[Plain-text document sources]

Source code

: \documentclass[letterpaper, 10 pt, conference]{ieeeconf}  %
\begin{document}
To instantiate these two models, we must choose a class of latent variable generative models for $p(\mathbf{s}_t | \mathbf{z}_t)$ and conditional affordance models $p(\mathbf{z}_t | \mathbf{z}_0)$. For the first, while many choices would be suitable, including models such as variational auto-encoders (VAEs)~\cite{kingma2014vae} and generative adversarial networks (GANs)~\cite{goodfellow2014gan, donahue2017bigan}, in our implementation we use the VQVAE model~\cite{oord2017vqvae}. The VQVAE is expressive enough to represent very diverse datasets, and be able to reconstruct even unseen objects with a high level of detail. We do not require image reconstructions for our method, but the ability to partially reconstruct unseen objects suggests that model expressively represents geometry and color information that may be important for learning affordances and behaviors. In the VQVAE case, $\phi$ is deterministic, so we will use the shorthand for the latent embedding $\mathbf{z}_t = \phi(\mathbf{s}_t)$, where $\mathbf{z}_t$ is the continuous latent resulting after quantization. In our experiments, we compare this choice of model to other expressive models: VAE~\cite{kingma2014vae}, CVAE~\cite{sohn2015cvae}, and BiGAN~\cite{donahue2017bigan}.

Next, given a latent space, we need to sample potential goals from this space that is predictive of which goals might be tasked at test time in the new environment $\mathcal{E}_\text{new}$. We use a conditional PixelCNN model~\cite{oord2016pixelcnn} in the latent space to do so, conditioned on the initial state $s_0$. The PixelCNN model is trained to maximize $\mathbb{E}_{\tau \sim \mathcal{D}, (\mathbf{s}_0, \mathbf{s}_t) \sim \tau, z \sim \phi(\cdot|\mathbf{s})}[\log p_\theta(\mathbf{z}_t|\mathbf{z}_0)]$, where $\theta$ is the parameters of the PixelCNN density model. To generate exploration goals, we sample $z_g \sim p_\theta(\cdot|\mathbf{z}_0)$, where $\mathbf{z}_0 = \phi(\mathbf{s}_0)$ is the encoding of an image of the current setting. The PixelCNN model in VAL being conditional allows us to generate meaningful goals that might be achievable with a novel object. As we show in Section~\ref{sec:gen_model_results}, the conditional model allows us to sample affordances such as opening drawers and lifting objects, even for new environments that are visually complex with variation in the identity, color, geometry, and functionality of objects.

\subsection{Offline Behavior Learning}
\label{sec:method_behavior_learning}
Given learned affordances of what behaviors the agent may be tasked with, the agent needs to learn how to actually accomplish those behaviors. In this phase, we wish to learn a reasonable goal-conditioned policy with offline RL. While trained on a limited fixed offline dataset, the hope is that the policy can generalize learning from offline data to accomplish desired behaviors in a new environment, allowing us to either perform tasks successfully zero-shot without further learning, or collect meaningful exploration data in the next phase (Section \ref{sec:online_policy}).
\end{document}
--
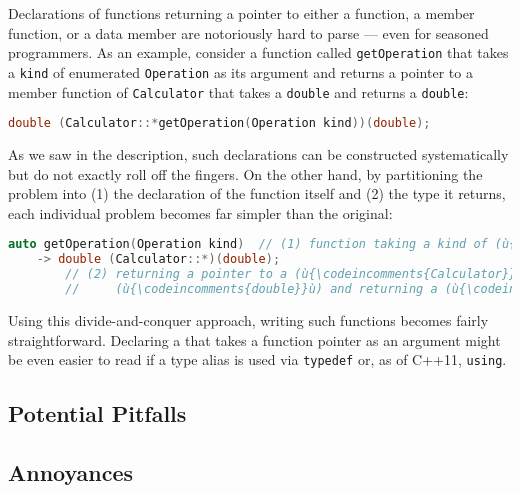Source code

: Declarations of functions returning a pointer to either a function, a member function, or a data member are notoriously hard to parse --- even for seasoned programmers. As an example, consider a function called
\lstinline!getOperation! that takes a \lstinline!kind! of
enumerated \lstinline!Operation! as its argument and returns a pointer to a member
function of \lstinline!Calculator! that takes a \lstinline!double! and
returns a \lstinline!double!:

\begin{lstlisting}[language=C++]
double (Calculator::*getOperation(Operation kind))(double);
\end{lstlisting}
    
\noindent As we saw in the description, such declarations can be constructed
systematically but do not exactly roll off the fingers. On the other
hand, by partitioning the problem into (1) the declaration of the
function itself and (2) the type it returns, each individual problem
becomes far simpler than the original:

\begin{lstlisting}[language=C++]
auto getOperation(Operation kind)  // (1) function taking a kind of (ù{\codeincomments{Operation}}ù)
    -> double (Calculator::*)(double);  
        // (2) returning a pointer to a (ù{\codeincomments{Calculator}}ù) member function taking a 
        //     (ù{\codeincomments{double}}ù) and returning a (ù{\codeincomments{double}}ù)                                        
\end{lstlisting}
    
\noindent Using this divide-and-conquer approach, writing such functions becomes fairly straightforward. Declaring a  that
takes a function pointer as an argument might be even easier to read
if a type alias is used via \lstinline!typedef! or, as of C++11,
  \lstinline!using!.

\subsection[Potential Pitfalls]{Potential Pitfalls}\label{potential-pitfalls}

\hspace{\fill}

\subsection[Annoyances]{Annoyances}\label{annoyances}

#### Exercise objective
Search the entries for the word "type" and copy every line that has it.

#### Answer box
function itself and (2) the type it returns, each individual problem
if a type alias is used via \lstinline!typedef! or, as of C++11,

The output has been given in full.